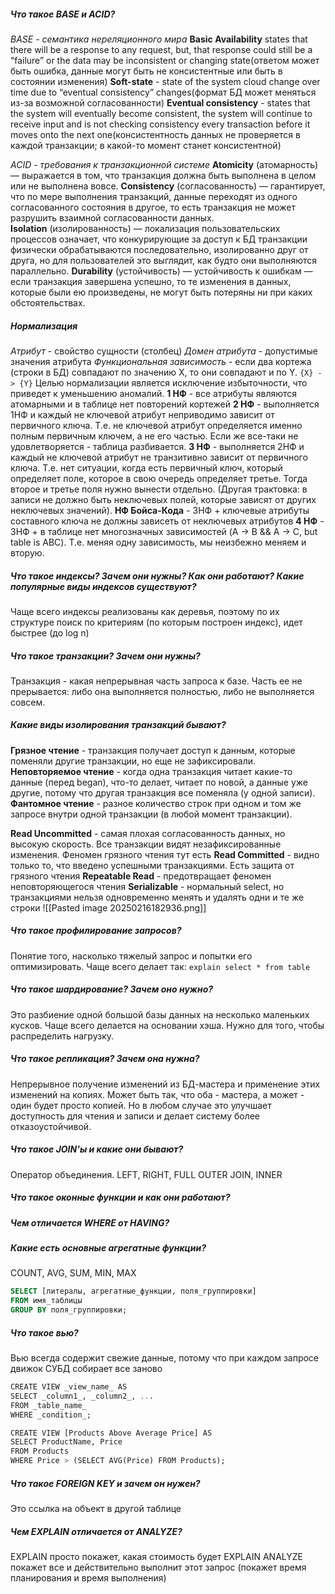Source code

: ##### Что такое BASE и ACID?
*BASE - семантика нереляционного мира*
**Basic Availability** states that there will be a response to any request, but, that response could still be a “failure” or the data may be inconsistent or changing state(ответом может быть ошибка, данные могут быть не консистентные или быть в состоянии изменения)
**Soft-state** - state of the system cloud change over time due to “eventual consistency” changes(формат БД может меняться из-за возможной согласованности)
**Eventual consistency** - states that the system will eventually become consistent, the system will continue to receive input and is not checking consistency every transaction before it moves onto the next one(консистентность данных не проверяется в каждой транзакции; в какой-то момент станет консистентной)

*ACID - требования к транзакционной системе*
**Atomicity** (атомарность) — выражается в том, что транзакция должна быть выполнена в целом или не выполнена вовсе.
**Consistency** (согласованность) — гарантирует, что по мере выполнения транзакций, данные переходят из одного согласованного состояния в другое, то есть транзакция не может разрушить взаимной согласованности данных.
**Isolation** (изолированность) — локализация пользовательских процессов означает, что конкурирующие за доступ к БД транзакции физически обрабатываются последовательно, изолированно друг от друга, но для пользователей это выглядит, как будто они выполняются параллельно.
**Durability** (устойчивость) — устойчивость к ошибкам — если транзакция завершена успешно, то те изменения в данных, которые были ею произведены, не могут быть потеряны ни при каких обстоятельствах.
##### Нормализация
*Атрибут* - свойство сущности (столбец)
*Домен атрибута* - допустимые значения атрибута
*Функциональная зависимость* - если два кортежа (строки в БД) совпадают по значению X, то они совпадают и по Y. `{X} -> {Y}`
Целью нормализации является исключение избыточности, что приведет к уменьшению аномалий.
**1 НФ** - все атрибуты являются атомарными и в таблице нет повторений кортежей
**2 НФ** - выполняется 1НФ и каждый не ключевой атрибут неприводимо зависит от первичного ключа. Т.е. не ключевой атрибут определяется именно полным первичным ключем, а не его частью. Если же все-таки не удовлетворяется - таблица разбивается.
**3 НФ** - выполняется 2НФ и каждый не ключевой атрибут не транзитивно зависит от первичного ключа. Т.е. нет ситуации, когда есть первичный ключ, который определяет поле, которое в свою очередь определяет третье. Тогда второе и третье поля нужно вынести отдельно. (Другая трактовка: в записи не должно быть неключевых полей, которые зависят от других неключевых значений).
**НФ Бойса-Кода** - 3НФ + ключевые атрибуты составного ключа не должны зависеть от неключевых атрибутов
**4 НФ** - 3НФ + в таблице нет многозначных зависимостей (A -> B && A -> C, but table is ABC). Т.е. меняя одну зависимость, мы неизбежно меняем и вторую.
##### Что такое индексы? Зачем они нужны? Как они работают? Какие популярные виды индексов существуют?
Чаще всего индексы реализованы как деревья, поэтому по их структуре поиск по критериям (по которым построен индекс), идет быстрее (до log n)
##### Что такое транзакции? Зачем они нужны?
Транзакция - какая непрерывная часть запроса к базе. Часть ее не прерывается: либо она выполняется полностью, либо не выполняется совсем.
##### Какие виды изолирования транзакций бывают?
**Грязное чтение** - транзакция получает доступ к данным, которые поменяли другие транзакции, но еще не зафиксировали.
**Неповторяемое чтение** - когда одна транзакция читает какие-то данные (перед began), что-то делает, читает по новой, а данные уже другие, потому что другая транзакция все поменяла (у одной записи).
**Фантомное чтение** - разное количество строк при одном и том же запросе внутри одной транзакции (в любой момент транзакции).

**Read Uncommitted** - самая плохая согласованность данных, но высокую скорость. Все транзакции видят незафиксированные изменения. Феномен грязного чтения тут есть
**Read Committed** - видно только то, что введено успешными транзакциями. Есть защита от грязного чтения
**Repeatable Read** - предотвращает феномен неповторяющегося чтения
**Serializable** - нормальный select, но транзакциями нельзя одновременно менять и удалять одни и те же строки
![[Pasted image 20250216182936.png]]
##### Что такое профилирование запросов?
Понятие того, насколько тяжелый запрос и попытки его оптимизировать.
Чаще всего делает так:
`explain select * from table`
##### Что такое шардирование? Зачем оно нужно?
Это разбиение одной большой базы данных на несколько маленьких кусков. Чаще всего делается на основании хэша. Нужно для того, чтобы распределить нагрузку.
##### Что такое репликация? Зачем она нужна?
Непрерывное получение изменений из БД-мастера и применение этих изменений на копиях. Может быть так, что оба - мастера, а может - один будет просто копией. Но в любом случае это улучшает доступность для чтения и записи и делает систему более отказоустойчивой.
##### Что такое JOIN'ы и какие они бывают?
Оператор объединения. LEFT, RIGHT, FULL OUTER JOIN, INNER
##### Что такое оконные функции и как они работают?

##### Чем отличается WHERE от HAVING?

##### Какие есть основные агрегатные функции?
COUNT, AVG, SUM, MIN, MAX
```sql
SELECT [литералы, агрегатные_функции, поля_группировки]
FROM имя_таблицы
GROUP BY поля_группировки;
```
##### Что такое вью?
Вью всегда содержит свежие данные, потому что при каждом запросе движок СУБД собирает все заново
```sql
CREATE VIEW _view_name_ AS  
SELECT _column1_, _column2_, ...  
FROM _table_name_  
WHERE _condition_;

CREATE VIEW [Products Above Average Price] AS  
SELECT ProductName, Price  
FROM Products  
WHERE Price > (SELECT AVG(Price) FROM Products);
```
##### Что такое FOREIGN KEY и зачем он нужен?
Это ссылка на объект в другой таблице
##### Чем EXPLAIN отличается от ANALYZE?
EXPLAIN просто покажет, какая стоимость будет
EXPLAIN ANALYZE покажет все и действительно выполнит этот запрос (покажет время планирования и время выполнения)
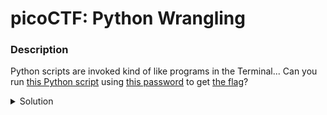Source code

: # picoCTF: Python Wrangling
### Description
Python scripts are invoked kind of like programs in the Terminal... Can you run [this Python script](https://mercury.picoctf.net/static/b351a89e0bc6745b00716849105f87c6/ende.py) using [this password](https://mercury.picoctf.net/static/b351a89e0bc6745b00716849105f87c6/pw.txt) to get [the flag](https://mercury.picoctf.net/static/b351a89e0bc6745b00716849105f87c6/flag.txt.en)?

<details closed>
<summary>Solution</summary>
  
  
### Flag
  
```
picoCTF{4p0110_1n_7h3_h0us3_********}
```
### Detailed Solution
  
```bash
python -d flag.txt.en
```
  
</details>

**Exercise**
Starting at the line with "Чаще всего индексы" and ending at the line with "еще не зафиксировали.", print each line of the listing above exactly, with no other lines.

**Solution to this exercise**
Чаще всего индексы реализованы как деревья, поэтому по их структуре поиск по критериям (по которым построен индекс), идет быстрее (до log n)
##### Что такое транзакции? Зачем они нужны?
Транзакция - какая непрерывная часть запроса к базе. Часть ее не прерывается: либо она выполняется полностью, либо не выполняется совсем.
##### Какие виды изолирования транзакций бывают?
**Грязное чтение** - транзакция получает доступ к данным, которые поменяли другие транзакции, но еще не зафиксировали.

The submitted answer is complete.